You can use the "find" command for this (see the manpage 'man find' for details). A command such as:

find -name file1 -mtime +1 -exec rm {}\;

says find a file named file1 with a modification time of more than 1 day and remove it. You can test the outcome by replacing "rm" with "ls" which will list the files instead of removing them. If the files have a common rootname, for example chapter1, chapter2, chapter3 etc.. you can use a wildcard like "-name chapter*" Hope this helps. d3funct
zimmer.jon@cfwy.com
The software required `Windows 95 or better', so I installed Linux.

 
Sorry, I forgot to put the location in the find command.
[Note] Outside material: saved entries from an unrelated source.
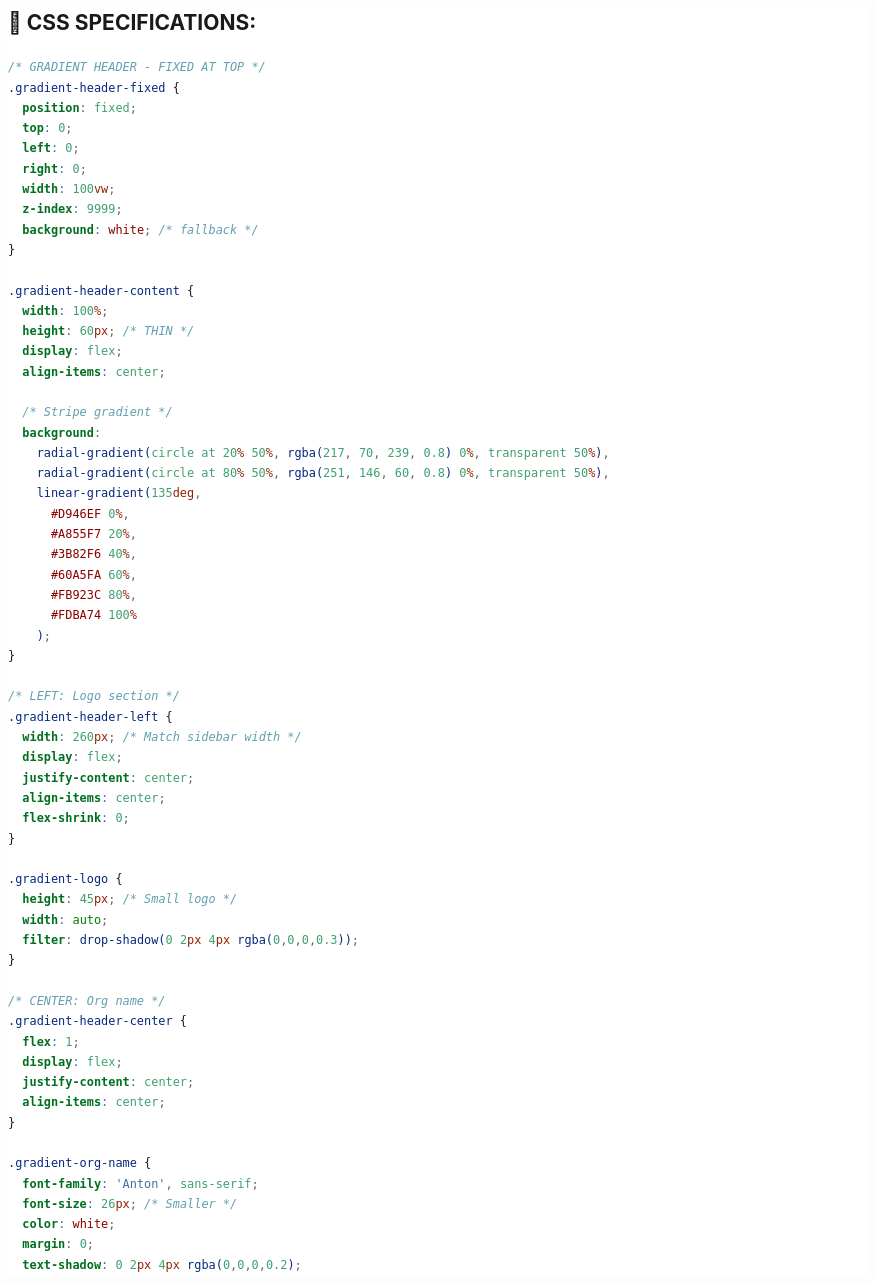 
## 🎨 CSS SPECIFICATIONS:

```css
/* GRADIENT HEADER - FIXED AT TOP */
.gradient-header-fixed {
  position: fixed;
  top: 0;
  left: 0;
  right: 0;
  width: 100vw;
  z-index: 9999;
  background: white; /* fallback */
}

.gradient-header-content {
  width: 100%;
  height: 60px; /* THIN */
  display: flex;
  align-items: center;

  /* Stripe gradient */
  background:
    radial-gradient(circle at 20% 50%, rgba(217, 70, 239, 0.8) 0%, transparent 50%),
    radial-gradient(circle at 80% 50%, rgba(251, 146, 60, 0.8) 0%, transparent 50%),
    linear-gradient(135deg,
      #D946EF 0%,
      #A855F7 20%,
      #3B82F6 40%,
      #60A5FA 60%,
      #FB923C 80%,
      #FDBA74 100%
    );
}

/* LEFT: Logo section */
.gradient-header-left {
  width: 260px; /* Match sidebar width */
  display: flex;
  justify-content: center;
  align-items: center;
  flex-shrink: 0;
}

.gradient-logo {
  height: 45px; /* Small logo */
  width: auto;
  filter: drop-shadow(0 2px 4px rgba(0,0,0,0.3));
}

/* CENTER: Org name */
.gradient-header-center {
  flex: 1;
  display: flex;
  justify-content: center;
  align-items: center;
}

.gradient-org-name {
  font-family: 'Anton', sans-serif;
  font-size: 26px; /* Smaller */
  color: white;
  margin: 0;
  text-shadow: 0 2px 4px rgba(0,0,0,0.2);
```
It should be as rarnold1 stated:

find [directory to search] -name [name of file] -mtime +1 -exec rm {} \; d3funct
zimmer.jon@cfwy.com
The software required `Windows 95 or better', so I installed Linux.

 
Here is something else you can use for discrete files.

You say you have a fixed list of files right?
If you have a tcl interpreter installed on your machine
this is pretty handy.

#!/bin/sh
#starts tclsh
exec tclsh $0 ${1+$@}

#globals
array set arr {}
set f_names [lindex [lrange $argv 0 3]]

proc fil_in {arr S} {
upvar 1 $arr loc_arr
foreach name $S {
if {[file isfile $name]} {
set loc_arr($name) [clock format [file mtime $name]]
} else {
catch {puts "$name does not appear to be a valid file.\n"}
}
}
puts "[array size loc_arr]."
}

proc gt_cans {L} {
global arr
set cands {}
foreach X [lsort $L] {
lappend cands $X
}

if {![catch {fil_in arr $cands}]} {
foreach J [array names arr] {
puts "$J was modified $arr($J)."
}
} else {
error "Errors occurred during fil_in."
exit
}

return
}

gt_cans $f_names

You can call the script like:
scriptname file1 file2 file3 file4.

The output looks like this:
/home/user/file was modified Sun Dec 16 16:26:22 EST 2001.
/home/user/file1 was modified Tue Dec 31 03:23:55 EST 2001
etc...

























 
Thanks everyone for your help!

I'll give them a try.

On a second note...is there any way to speed up cutting, sorting, and using uniq with delimited fields from large files without having to write a whole program to do it?

Ex.
----------------------------
cut -f1,3,4,5,8,79,92 -d',' accounts.dat | sed 's/,/ /g' | sed 's/###//g' > tzout.temp

cut -f1,7 -d' ' tzout.temp | sort -n | uniq > used.temp

cut -f5,2,8,9,13 -d',' records.log | sed 's/,/ /g' | sort +1 -2 > rec.temp
----------------------------

With an accounts.dat file of only 7000 records (size 2001444 @ 2MB) it takes 5-6 seconds. The files I will use will gernerally be larger.

Any help would be great.

Thanks again.

-Tyler



 
I think awk would be very suitable for what you are doing there. As far as speed goes, sed is very fast usually....
If you have some data examples there is an awk forum that could help you.